A free demo was available on the Wii Shop Channel. It included a number of functions including: The Normal Introduction, a few stages allowing the player to get the feeling of each stage. Pokémon can be recruited and the Terminal can be used. Once a Pokémon is recruited with Power Points of 100 or more, a short video is displayed in which the Battle Royale doors open and then a screenshot appears stating that the demo is over.

==Reception==
Pokémon Rumble received mixed reception from critics, with the game receiving an average score of 59 out of 100 on Metacritic based on nine reviews. Many of the critics discussion centered on whether the game's simple and repetitive hack-and-slash gameplay style justified its $15.00 USD price.

Jack DeVries of IGN gave Pokémon Rumble a 6/10, describing the game as "mindless, but fun" while acknowledging that it lacked depth to sustain interest, and criticized Ambrella for reusing character models from My Pokémon Ranch rather than creating new ones. Nintendo Life's Philip Reed had a more favorable view of Pokémon Rumble, awarding the game 8/10 and calling it "one of WiiWare's more substantial and replayable offerings". Reed acknowledged that the simplicity of the game's hack-and-slash style could make the combat repetitive, but argued that the range of available attacks meant this repetitiveness was largely self-imposed, and he praised the four-player mode as an "frantic" experience well suited to bringing in less experienced players.

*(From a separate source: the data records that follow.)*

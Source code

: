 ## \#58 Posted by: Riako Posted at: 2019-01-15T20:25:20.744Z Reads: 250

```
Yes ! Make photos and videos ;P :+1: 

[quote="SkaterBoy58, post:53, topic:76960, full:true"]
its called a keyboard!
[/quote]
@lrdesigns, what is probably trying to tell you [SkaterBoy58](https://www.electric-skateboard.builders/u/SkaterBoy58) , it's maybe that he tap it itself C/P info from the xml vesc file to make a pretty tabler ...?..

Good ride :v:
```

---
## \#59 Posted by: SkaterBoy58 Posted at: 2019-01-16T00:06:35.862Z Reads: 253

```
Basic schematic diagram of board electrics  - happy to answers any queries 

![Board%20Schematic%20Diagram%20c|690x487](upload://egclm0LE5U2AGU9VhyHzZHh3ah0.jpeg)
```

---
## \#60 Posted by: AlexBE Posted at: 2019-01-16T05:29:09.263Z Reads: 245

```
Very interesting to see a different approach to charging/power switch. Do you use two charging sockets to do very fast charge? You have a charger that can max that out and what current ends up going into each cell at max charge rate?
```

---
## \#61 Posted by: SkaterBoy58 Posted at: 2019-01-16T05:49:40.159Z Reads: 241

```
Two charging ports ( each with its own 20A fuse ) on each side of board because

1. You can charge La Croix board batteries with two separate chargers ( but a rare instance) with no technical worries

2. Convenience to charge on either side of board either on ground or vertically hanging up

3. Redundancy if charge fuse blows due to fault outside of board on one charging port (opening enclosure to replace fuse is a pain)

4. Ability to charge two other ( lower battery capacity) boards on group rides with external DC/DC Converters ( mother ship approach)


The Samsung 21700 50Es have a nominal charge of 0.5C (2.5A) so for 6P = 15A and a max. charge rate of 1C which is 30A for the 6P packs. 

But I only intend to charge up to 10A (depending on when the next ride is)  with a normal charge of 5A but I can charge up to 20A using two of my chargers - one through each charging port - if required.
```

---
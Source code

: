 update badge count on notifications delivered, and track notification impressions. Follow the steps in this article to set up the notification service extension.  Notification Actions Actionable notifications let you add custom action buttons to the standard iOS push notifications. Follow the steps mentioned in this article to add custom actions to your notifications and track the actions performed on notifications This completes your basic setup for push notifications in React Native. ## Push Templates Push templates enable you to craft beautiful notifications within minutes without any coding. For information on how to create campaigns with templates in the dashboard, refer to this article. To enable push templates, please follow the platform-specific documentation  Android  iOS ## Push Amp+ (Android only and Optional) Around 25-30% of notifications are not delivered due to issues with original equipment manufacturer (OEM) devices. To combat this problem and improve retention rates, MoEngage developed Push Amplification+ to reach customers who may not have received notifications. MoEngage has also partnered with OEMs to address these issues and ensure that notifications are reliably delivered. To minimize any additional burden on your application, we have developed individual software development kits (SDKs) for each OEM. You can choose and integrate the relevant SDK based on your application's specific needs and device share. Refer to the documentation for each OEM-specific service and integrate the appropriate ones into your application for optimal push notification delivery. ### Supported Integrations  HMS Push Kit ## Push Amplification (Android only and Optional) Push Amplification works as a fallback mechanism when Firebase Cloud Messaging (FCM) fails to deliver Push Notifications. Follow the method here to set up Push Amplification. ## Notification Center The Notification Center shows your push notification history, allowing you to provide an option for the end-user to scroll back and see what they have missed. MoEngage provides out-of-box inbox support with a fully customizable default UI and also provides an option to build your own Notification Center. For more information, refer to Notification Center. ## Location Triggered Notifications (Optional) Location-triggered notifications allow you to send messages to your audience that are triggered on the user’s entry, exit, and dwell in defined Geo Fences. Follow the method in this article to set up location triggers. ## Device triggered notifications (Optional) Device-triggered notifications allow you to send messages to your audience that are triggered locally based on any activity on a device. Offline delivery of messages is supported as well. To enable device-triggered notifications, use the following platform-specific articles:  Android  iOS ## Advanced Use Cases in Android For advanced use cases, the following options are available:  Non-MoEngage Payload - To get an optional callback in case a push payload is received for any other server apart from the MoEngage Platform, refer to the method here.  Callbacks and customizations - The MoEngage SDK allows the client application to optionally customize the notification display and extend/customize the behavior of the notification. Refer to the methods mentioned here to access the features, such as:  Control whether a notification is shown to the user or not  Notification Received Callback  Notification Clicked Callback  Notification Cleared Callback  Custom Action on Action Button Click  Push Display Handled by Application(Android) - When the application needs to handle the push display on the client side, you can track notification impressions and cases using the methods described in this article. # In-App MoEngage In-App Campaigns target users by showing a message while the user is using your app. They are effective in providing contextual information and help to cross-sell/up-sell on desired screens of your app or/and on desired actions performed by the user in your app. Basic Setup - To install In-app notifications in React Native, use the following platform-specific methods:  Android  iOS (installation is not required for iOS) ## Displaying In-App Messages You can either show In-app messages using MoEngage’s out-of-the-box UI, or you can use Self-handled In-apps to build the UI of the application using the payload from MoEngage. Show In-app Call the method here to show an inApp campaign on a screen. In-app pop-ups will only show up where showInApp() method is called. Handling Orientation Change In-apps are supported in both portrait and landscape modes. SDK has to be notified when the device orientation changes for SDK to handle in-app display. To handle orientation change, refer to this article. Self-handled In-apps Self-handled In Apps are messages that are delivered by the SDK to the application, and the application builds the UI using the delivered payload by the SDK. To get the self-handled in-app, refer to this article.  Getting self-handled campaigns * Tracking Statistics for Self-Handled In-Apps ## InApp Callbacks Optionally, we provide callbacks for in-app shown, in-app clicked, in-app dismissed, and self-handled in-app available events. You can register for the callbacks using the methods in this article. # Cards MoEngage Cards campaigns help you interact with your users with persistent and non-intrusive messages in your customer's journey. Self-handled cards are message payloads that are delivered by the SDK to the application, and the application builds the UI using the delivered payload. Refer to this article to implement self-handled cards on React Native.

He also credited the game's Pokémon-collecting hook with boosting its replay value, since not every species appears on every playthrough of a given stage. An earlier hands-on preview from GameSpot's Sophia Tong described the core loop more neutrally as "a really simple game of button-mashing," noting that Pokémon are collected and swapped rather than leveled up or upgraded, and that the outlet had not been able to get a price or release date from Nintendo at the time.

Aggregate score
| Aggregator | Score |
|---|---|
| Metacritic | 59/100 |

Review score
| Publication | Score |
|---|---|
| IGN | 6/10 |

==Sequels==
On June 10, 2011, the Japanese Pokémon website announced a sequel, Pokémon Rumble Blast. The game was released in Japan on August 11, 2011, for Nintendo 3DS. In 2013, a second sequel for Wii U called Pokémon Rumble U was released. Pokémon Rumble World was released on April 8, 2015, through the Nintendo eShop as a freemium title for Nintendo 3DS. On May 22, 2019, a mobile sequel named Pokémon Rumble Rush was released globally for Android, with its iOS release happening on July 23.